START SUPPLIED DATA

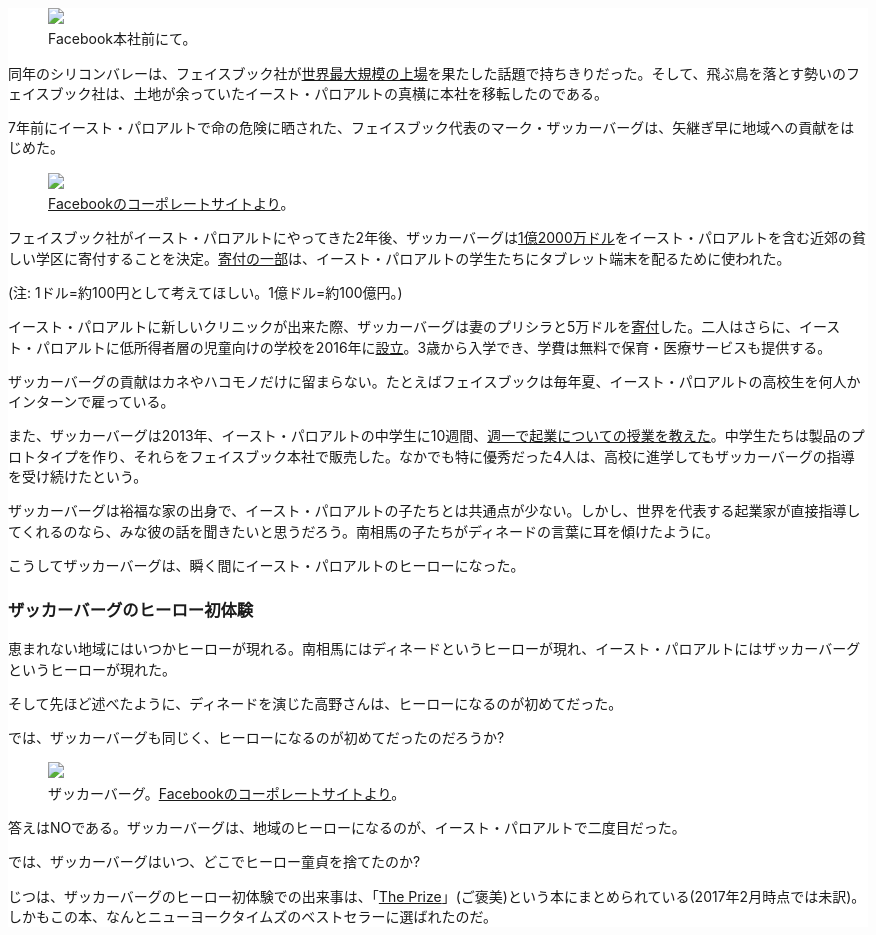 <p><figure>
  <img src="/assets/images/the-prize/facebook-me.jpg" />
  <figcaption>Facebook本社前にて。</figcaption>
</figure></p>

同年のシリコンバレーは、フェイスブック社が[世界最大規模の上場](https://en.wikipedia.org/wiki/Initial_public_offering_of_Facebook)を果たした話題で持ちきりだった。そして、飛ぶ鳥を落とす勢いのフェイスブック社は、土地が余っていたイースト・パロアルトの真横に本社を移転したのである。

7年前にイースト・パロアルトで命の危険に晒された、フェイスブック代表のマーク・ザッカーバーグは、矢継ぎ早に地域への貢献をはじめた。

<p><figure>
  <img src="/assets/images/the-prize/zuck.jpg" />
  <figcaption><a href="http://newsroom.fb.com/media-gallery/executives/mark-zuckerberg/">Facebookのコーポレートサイトより</a>。</figcaption>
</figure></p>

フェイスブック社がイースト・パロアルトにやってきた2年後、ザッカーバーグは[1億2000万ドル](http://www.mercurynews.com/2014/05/29/mark-zuckerberg-and-dr-priscilla-chan-why-were-committing-120-million-to-bay-area-schools/)をイースト・パロアルトを含む近郊の貧しい学区に寄付することを決定。[寄付の一部](https://techcrunch.com/2015/01/10/east-of-palo-altos-eden/)は、イースト・パロアルトの学生たちにタブレット端末を配るために使われた。

(注: 1ドル=約100円として考えてほしい。1億ドル=約100億円。)

イースト・パロアルトに新しいクリニックが出来た際、ザッカーバーグは妻のプリシラと5万ドルを[寄付](http://www.paloaltoonline.com/news/2014/01/23/zuckerberg-wife-give-5-million-to-build-east-palo-alto-health-center)した。二人はさらに、イースト・パロアルトに低所得者層の児童向けの学校を2016年に[設立](http://forbesjapan.com/articles/detail/10743)。3歳から入学でき、学費は無料で保育・医療サービスも提供する。

ザッカーバーグの貢献はカネやハコモノだけに留まらない。たとえばフェイスブックは毎年夏、イースト・パロアルトの高校生を何人かインターンで雇っている。

また、ザッカーバーグは2013年、イースト・パロアルトの中学生に10週間、[週一で起業についての授業を教えた](https://techcrunch.com/2015/01/10/east-of-palo-altos-eden/)。中学生たちは製品のプロトタイプを作り、それらをフェイスブック本社で販売した。なかでも特に優秀だった4人は、高校に進学してもザッカーバーグの指導を受け続けたという。

ザッカーバーグは裕福な家の出身で、イースト・パロアルトの子たちとは共通点が少ない。しかし、世界を代表する起業家が直接指導してくれるのなら、みな彼の話を聞きたいと思うだろう。南相馬の子たちがディネードの言葉に耳を傾けたように。

こうしてザッカーバーグは、瞬く間にイースト・パロアルトのヒーローになった。

### ザッカーバーグのヒーロー初体験

恵まれない地域にはいつかヒーローが現れる。南相馬にはディネードというヒーローが現れ、イースト・パロアルトにはザッカーバーグというヒーローが現れた。

そして先ほど述べたように、ディネードを演じた高野さんは、ヒーローになるのが初めてだった。

では、ザッカーバーグも同じく、ヒーローになるのが初めてだったのだろうか?

<p><figure>
  <img src="/assets/images/the-prize/zuck2.jpg" />
  <figcaption>ザッカーバーグ。<a href="http://newsroom.fb.com/media-gallery/events/qa-with-mark-zuckerberg-at-facebook-headquarters/">Facebookのコーポレートサイトより</a>。</figcaption>
</figure></p>

答えはNOである。ザッカーバーグは、地域のヒーローになるのが、イースト・パロアルトで二度目だった。

では、ザッカーバーグはいつ、どこでヒーロー童貞を捨てたのか?

じつは、ザッカーバーグのヒーロー初体験での出来事は、「<a href="http://amzn.to/2idlf1u">The Prize</a>」(ご褒美)という本にまとめられている(2017年2月時点では未訳)。しかもこの本、なんとニューヨークタイムズのベストセラーに選ばれたのだ。
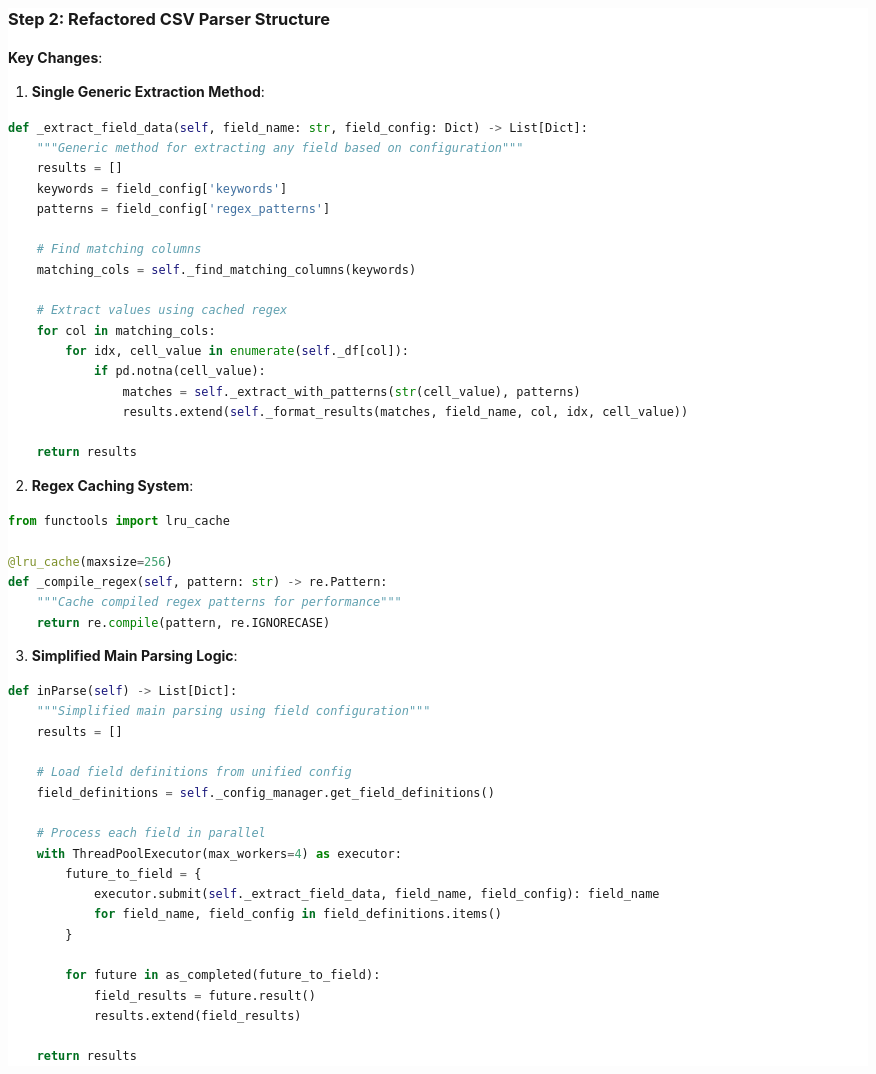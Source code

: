 ### Step 2: Refactored CSV Parser Structure
**Key Changes**:
1. **Single Generic Extraction Method**:
```python
def _extract_field_data(self, field_name: str, field_config: Dict) -> List[Dict]:
    """Generic method for extracting any field based on configuration"""
    results = []
    keywords = field_config['keywords']
    patterns = field_config['regex_patterns']
    
    # Find matching columns
    matching_cols = self._find_matching_columns(keywords)
    
    # Extract values using cached regex
    for col in matching_cols:
        for idx, cell_value in enumerate(self._df[col]):
            if pd.notna(cell_value):
                matches = self._extract_with_patterns(str(cell_value), patterns)
                results.extend(self._format_results(matches, field_name, col, idx, cell_value))
    
    return results
```

2. **Regex Caching System**:
```python
from functools import lru_cache

@lru_cache(maxsize=256)
def _compile_regex(self, pattern: str) -> re.Pattern:
    """Cache compiled regex patterns for performance"""
    return re.compile(pattern, re.IGNORECASE)
```

3. **Simplified Main Parsing Logic**:
```python
def inParse(self) -> List[Dict]:
    """Simplified main parsing using field configuration"""
    results = []
    
    # Load field definitions from unified config
    field_definitions = self._config_manager.get_field_definitions()
    
    # Process each field in parallel
    with ThreadPoolExecutor(max_workers=4) as executor:
        future_to_field = {
            executor.submit(self._extract_field_data, field_name, field_config): field_name
            for field_name, field_config in field_definitions.items()
        }
        
        for future in as_completed(future_to_field):
            field_results = future.result()
            results.extend(field_results)
    
    return results
```
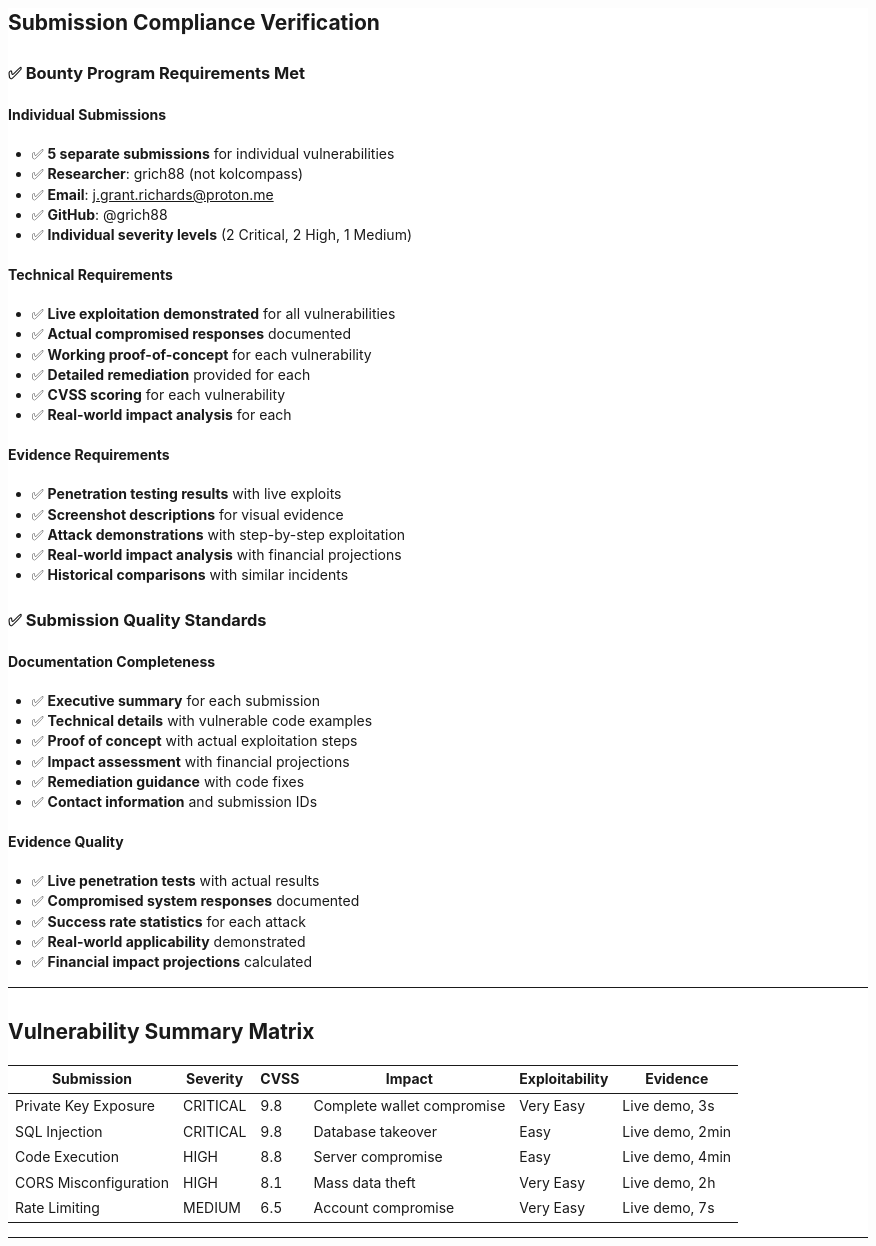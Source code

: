 
## Submission Compliance Verification

### ✅ Bounty Program Requirements Met

#### Individual Submissions
- ✅ **5 separate submissions** for individual vulnerabilities
- ✅ **Researcher**: grich88 (not kolcompass)
- ✅ **Email**: j.grant.richards@proton.me
- ✅ **GitHub**: @grich88
- ✅ **Individual severity levels** (2 Critical, 2 High, 1 Medium)

#### Technical Requirements
- ✅ **Live exploitation demonstrated** for all vulnerabilities
- ✅ **Actual compromised responses** documented
- ✅ **Working proof-of-concept** for each vulnerability
- ✅ **Detailed remediation** provided for each
- ✅ **CVSS scoring** for each vulnerability
- ✅ **Real-world impact analysis** for each

#### Evidence Requirements
- ✅ **Penetration testing results** with live exploits
- ✅ **Screenshot descriptions** for visual evidence
- ✅ **Attack demonstrations** with step-by-step exploitation
- ✅ **Real-world impact analysis** with financial projections
- ✅ **Historical comparisons** with similar incidents

### ✅ Submission Quality Standards

#### Documentation Completeness
- ✅ **Executive summary** for each submission
- ✅ **Technical details** with vulnerable code examples
- ✅ **Proof of concept** with actual exploitation steps
- ✅ **Impact assessment** with financial projections
- ✅ **Remediation guidance** with code fixes
- ✅ **Contact information** and submission IDs

#### Evidence Quality
- ✅ **Live penetration tests** with actual results
- ✅ **Compromised system responses** documented
- ✅ **Success rate statistics** for each attack
- ✅ **Real-world applicability** demonstrated
- ✅ **Financial impact projections** calculated

---

## Vulnerability Summary Matrix

| Submission | Severity | CVSS | Impact | Exploitability | Evidence |
|------------|----------|------|--------|----------------|----------|
| Private Key Exposure | CRITICAL | 9.8 | Complete wallet compromise | Very Easy | Live demo, 3s |
| SQL Injection | CRITICAL | 9.8 | Database takeover | Easy | Live demo, 2min |
| Code Execution | HIGH | 8.8 | Server compromise | Easy | Live demo, 4min |
| CORS Misconfiguration | HIGH | 8.1 | Mass data theft | Very Easy | Live demo, 2h |
| Rate Limiting | MEDIUM | 6.5 | Account compromise | Very Easy | Live demo, 7s |

---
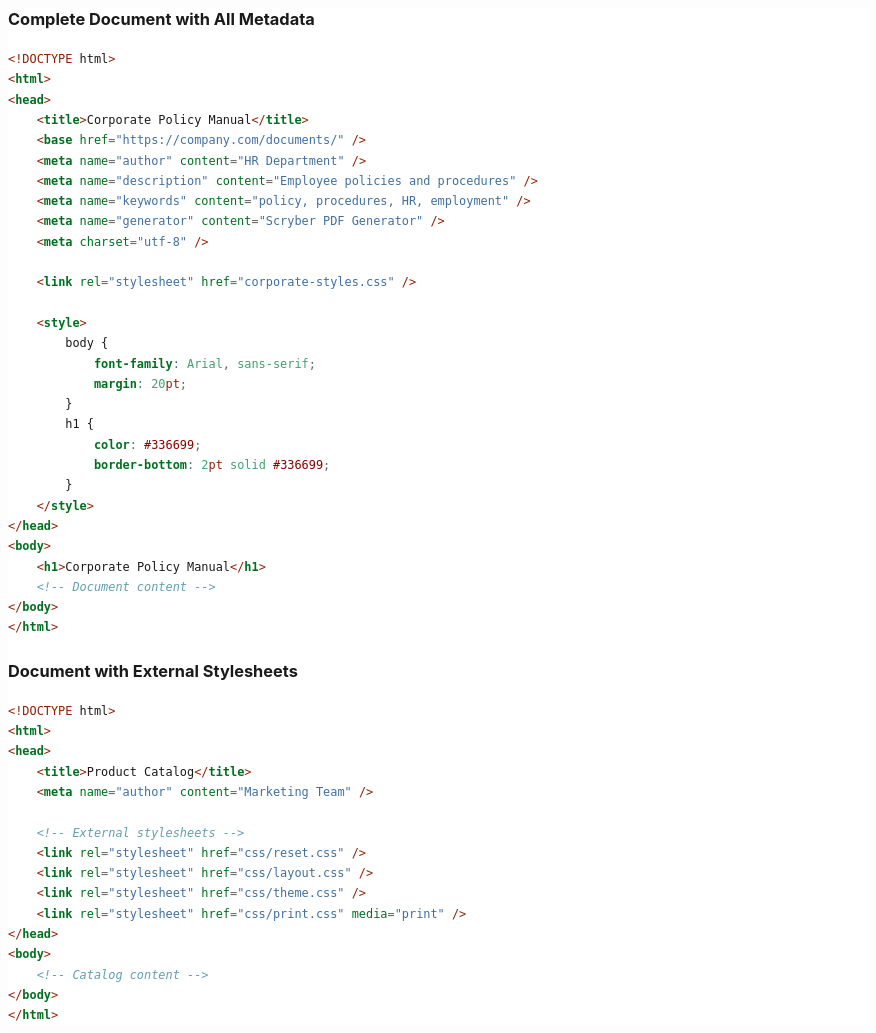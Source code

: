 ### Complete Document with All Metadata

```html
<!DOCTYPE html>
<html>
<head>
    <title>Corporate Policy Manual</title>
    <base href="https://company.com/documents/" />
    <meta name="author" content="HR Department" />
    <meta name="description" content="Employee policies and procedures" />
    <meta name="keywords" content="policy, procedures, HR, employment" />
    <meta name="generator" content="Scryber PDF Generator" />
    <meta charset="utf-8" />

    <link rel="stylesheet" href="corporate-styles.css" />

    <style>
        body {
            font-family: Arial, sans-serif;
            margin: 20pt;
        }
        h1 {
            color: #336699;
            border-bottom: 2pt solid #336699;
        }
    </style>
</head>
<body>
    <h1>Corporate Policy Manual</h1>
    <!-- Document content -->
</body>
</html>
```

### Document with External Stylesheets

```html
<!DOCTYPE html>
<html>
<head>
    <title>Product Catalog</title>
    <meta name="author" content="Marketing Team" />

    <!-- External stylesheets -->
    <link rel="stylesheet" href="css/reset.css" />
    <link rel="stylesheet" href="css/layout.css" />
    <link rel="stylesheet" href="css/theme.css" />
    <link rel="stylesheet" href="css/print.css" media="print" />
</head>
<body>
    <!-- Catalog content -->
</body>
</html>
```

END SUPPLIED DATA

● **TO DO**
Write out each line above containing "from".

● **SOLUTION TO THIS TASK**
from functools import lru_cache
    # Load field definitions from unified config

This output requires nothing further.